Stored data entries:
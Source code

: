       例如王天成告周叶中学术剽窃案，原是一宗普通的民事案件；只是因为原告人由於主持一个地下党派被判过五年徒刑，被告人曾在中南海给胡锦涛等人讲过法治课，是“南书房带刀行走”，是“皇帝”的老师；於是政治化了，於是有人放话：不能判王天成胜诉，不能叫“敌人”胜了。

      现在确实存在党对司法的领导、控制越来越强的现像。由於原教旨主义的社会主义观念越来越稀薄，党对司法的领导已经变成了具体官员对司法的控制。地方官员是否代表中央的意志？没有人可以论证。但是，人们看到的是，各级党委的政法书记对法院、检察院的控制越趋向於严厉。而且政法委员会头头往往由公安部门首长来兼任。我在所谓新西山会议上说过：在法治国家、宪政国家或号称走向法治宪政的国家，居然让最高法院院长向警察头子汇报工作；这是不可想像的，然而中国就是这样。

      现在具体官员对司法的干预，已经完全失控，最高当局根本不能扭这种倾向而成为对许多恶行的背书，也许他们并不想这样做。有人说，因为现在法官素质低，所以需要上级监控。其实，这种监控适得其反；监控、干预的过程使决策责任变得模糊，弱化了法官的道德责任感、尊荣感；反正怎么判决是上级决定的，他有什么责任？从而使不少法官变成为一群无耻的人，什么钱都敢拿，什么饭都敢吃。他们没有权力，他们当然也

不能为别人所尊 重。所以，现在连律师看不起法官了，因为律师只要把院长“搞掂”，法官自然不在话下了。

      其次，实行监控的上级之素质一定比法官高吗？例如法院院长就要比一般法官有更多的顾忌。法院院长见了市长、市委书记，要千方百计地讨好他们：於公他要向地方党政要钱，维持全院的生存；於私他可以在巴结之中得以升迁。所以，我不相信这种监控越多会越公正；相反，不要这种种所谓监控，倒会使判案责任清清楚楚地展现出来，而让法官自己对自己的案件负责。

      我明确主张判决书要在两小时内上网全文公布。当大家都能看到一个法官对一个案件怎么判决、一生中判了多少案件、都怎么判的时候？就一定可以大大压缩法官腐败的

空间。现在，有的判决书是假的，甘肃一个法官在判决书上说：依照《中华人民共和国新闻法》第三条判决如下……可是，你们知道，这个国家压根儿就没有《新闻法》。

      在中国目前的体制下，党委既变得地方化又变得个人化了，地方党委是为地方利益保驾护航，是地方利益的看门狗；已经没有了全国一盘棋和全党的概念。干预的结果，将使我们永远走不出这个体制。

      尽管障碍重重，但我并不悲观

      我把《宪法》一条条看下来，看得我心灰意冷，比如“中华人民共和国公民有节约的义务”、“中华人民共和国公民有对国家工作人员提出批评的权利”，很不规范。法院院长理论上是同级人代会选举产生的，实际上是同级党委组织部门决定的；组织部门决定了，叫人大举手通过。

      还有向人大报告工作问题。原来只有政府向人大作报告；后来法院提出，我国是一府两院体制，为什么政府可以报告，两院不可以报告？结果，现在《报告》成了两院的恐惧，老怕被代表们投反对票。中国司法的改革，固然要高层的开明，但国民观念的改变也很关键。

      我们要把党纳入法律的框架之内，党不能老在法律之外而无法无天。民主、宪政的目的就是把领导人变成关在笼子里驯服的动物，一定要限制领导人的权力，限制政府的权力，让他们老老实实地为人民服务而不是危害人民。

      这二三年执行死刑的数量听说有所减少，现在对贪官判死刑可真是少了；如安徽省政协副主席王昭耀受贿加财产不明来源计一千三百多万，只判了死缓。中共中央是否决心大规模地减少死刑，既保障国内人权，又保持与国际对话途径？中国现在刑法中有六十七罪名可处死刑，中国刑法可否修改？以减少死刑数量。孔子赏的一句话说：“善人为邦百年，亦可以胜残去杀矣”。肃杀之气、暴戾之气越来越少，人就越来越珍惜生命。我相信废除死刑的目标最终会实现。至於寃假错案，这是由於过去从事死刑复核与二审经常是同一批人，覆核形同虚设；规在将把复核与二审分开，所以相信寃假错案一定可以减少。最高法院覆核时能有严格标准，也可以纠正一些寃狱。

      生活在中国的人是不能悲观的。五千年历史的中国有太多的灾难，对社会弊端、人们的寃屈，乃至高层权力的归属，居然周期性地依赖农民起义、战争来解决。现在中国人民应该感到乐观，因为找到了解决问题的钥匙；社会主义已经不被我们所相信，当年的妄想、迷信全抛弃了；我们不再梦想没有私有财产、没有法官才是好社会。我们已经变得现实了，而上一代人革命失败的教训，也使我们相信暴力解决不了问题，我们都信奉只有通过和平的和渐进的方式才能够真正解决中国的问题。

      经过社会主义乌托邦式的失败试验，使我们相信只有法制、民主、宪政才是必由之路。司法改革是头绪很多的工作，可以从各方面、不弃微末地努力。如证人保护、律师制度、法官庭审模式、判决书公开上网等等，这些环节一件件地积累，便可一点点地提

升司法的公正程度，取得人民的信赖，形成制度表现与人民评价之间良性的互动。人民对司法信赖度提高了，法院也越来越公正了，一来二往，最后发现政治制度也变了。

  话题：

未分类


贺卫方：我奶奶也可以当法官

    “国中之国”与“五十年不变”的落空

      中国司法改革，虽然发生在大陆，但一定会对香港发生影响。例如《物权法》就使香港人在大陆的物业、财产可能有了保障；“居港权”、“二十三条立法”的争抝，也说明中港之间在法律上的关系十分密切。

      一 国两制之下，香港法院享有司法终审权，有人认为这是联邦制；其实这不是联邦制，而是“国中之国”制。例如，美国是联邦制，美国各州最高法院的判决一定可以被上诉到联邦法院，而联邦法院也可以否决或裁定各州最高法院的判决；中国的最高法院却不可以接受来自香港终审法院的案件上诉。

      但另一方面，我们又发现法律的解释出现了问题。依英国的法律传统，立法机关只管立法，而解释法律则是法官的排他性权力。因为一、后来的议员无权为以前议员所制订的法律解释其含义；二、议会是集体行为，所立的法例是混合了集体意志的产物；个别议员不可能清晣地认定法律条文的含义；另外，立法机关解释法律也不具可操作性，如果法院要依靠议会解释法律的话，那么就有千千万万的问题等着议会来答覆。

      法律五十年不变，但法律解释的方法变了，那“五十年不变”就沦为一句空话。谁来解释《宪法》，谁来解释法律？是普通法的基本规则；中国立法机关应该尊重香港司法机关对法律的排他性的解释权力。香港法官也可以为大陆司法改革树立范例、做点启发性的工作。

● ACTIVITY
Using the data above, print exactly the lines from the line that contains "我把《宪法》一条条看下来，看" through the line that contains "我们要把党纳入法律的框架之内", with both included.

● ANSWER SECTION
      我把《宪法》一条条看下来，看得我心灰意冷，比如“中华人民共和国公民有节约的义务”、“中华人民共和国公民有对国家工作人员提出批评的权利”，很不规范。法院院长理论上是同级人代会选举产生的，实际上是同级党委组织部门决定的；组织部门决定了，叫人大举手通过。

      还有向人大报告工作问题。原来只有政府向人大作报告；后来法院提出，我国是一府两院体制，为什么政府可以报告，两院不可以报告？结果，现在《报告》成了两院的恐惧，老怕被代表们投反对票。中国司法的改革，固然要高层的开明，但国民观念的改变也很关键。

      我们要把党纳入法律的框架之内，党不能老在法律之外而无法无天。民主、宪政的目的就是把领导人变成关在笼子里驯服的动物，一定要限制领导人的权力，限制政府的权力，让他们老老实实地为人民服务而不是危害人民。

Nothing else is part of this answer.